- [PROBLEM TO WORK ON]: Scan the records beneath this line for the line holding "Плагин для WordPress/WooCommerce, который" and the line holding "- импорт полей", then transcribe exactly those two and all lines between.

■ ■ ■ ■

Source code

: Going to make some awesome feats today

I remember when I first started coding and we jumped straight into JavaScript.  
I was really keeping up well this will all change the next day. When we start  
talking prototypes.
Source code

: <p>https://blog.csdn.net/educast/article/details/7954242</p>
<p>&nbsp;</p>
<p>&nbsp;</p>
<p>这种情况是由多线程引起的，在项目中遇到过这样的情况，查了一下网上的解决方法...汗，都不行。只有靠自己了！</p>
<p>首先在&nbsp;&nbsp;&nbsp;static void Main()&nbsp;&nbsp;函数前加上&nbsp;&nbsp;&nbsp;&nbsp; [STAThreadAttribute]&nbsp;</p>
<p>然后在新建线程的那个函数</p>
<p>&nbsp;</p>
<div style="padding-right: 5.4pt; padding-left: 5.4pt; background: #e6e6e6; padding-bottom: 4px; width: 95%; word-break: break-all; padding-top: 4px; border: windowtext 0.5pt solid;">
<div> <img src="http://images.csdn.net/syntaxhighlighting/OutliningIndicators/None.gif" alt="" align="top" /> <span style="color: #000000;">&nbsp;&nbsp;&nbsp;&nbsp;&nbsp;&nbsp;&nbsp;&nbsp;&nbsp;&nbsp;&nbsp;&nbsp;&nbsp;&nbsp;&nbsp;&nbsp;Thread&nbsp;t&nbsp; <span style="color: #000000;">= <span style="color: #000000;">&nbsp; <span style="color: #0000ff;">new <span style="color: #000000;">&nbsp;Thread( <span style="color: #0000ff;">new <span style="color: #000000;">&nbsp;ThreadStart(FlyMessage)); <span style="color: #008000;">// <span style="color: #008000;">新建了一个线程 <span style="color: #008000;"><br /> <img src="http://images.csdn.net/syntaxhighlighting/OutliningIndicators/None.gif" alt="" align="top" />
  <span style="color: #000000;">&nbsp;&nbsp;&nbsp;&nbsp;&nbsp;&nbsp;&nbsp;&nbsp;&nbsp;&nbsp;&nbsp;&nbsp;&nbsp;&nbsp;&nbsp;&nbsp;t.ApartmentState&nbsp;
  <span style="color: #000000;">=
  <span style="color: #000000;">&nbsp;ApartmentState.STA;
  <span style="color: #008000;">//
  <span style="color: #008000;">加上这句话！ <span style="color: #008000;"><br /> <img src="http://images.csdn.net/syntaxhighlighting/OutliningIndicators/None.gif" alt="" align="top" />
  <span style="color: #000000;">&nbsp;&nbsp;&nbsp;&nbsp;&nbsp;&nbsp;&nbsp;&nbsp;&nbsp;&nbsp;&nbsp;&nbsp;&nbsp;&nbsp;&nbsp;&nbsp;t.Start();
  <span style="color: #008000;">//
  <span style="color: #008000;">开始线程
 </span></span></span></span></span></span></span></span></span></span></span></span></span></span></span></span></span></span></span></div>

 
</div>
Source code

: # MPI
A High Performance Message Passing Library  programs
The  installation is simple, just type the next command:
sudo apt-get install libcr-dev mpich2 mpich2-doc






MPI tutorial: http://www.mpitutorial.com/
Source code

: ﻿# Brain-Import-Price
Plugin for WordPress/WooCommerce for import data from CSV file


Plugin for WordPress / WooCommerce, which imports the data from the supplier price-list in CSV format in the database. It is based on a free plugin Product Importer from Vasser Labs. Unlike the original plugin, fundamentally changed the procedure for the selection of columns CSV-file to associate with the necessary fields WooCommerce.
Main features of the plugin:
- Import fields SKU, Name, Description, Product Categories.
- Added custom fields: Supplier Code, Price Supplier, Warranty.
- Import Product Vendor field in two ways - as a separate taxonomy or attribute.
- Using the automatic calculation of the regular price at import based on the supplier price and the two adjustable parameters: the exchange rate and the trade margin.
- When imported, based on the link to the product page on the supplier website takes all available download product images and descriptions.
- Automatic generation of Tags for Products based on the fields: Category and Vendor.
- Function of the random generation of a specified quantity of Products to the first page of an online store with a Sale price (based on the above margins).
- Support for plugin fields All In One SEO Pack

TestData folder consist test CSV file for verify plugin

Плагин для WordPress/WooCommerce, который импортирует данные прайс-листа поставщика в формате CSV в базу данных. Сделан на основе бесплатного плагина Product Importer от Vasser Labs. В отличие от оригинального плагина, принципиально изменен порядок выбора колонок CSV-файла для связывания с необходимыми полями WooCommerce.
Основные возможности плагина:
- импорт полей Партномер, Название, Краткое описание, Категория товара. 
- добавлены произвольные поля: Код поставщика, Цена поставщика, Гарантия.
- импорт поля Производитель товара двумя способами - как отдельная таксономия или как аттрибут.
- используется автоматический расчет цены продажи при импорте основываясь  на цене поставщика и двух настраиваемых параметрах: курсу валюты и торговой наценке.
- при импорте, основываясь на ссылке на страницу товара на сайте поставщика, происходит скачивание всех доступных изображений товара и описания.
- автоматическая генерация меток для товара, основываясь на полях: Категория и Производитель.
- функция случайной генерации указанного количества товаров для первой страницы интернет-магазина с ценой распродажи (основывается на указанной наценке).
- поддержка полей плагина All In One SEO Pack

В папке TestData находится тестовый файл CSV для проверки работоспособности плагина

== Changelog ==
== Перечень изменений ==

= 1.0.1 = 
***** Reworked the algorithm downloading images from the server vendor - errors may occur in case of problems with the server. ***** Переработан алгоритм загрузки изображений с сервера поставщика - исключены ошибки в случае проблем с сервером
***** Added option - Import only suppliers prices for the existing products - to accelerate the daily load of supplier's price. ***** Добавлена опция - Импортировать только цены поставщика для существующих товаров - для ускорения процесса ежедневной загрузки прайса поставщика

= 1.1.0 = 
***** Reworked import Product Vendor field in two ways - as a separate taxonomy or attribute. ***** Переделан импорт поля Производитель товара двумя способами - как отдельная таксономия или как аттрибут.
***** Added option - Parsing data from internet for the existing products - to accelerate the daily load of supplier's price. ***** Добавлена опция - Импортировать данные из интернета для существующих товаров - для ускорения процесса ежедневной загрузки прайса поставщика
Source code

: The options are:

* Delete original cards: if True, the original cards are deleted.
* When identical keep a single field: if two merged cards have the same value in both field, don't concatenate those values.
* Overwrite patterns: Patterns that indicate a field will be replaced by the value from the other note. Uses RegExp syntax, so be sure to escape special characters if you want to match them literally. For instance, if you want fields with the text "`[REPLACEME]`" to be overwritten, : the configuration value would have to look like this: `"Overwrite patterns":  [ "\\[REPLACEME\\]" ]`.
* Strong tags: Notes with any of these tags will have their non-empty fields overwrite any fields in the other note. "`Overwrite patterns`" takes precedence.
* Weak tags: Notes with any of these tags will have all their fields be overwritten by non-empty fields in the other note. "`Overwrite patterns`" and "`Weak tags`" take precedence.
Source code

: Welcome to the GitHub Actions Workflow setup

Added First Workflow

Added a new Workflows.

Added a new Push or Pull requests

■ ■ ■ ■

- [WRITTEN RESPONSE]:
Плагин для WordPress/WooCommerce, который импортирует данные прайс-листа поставщика в формате CSV в базу данных. Сделан на основе бесплатного плагина Product Importer от Vasser Labs. В отличие от оригинального плагина, принципиально изменен порядок выбора колонок CSV-файла для связывания с необходимыми полями WooCommerce.
Основные возможности плагина:
- импорт полей Партномер, Название, Краткое описание, Категория товара. 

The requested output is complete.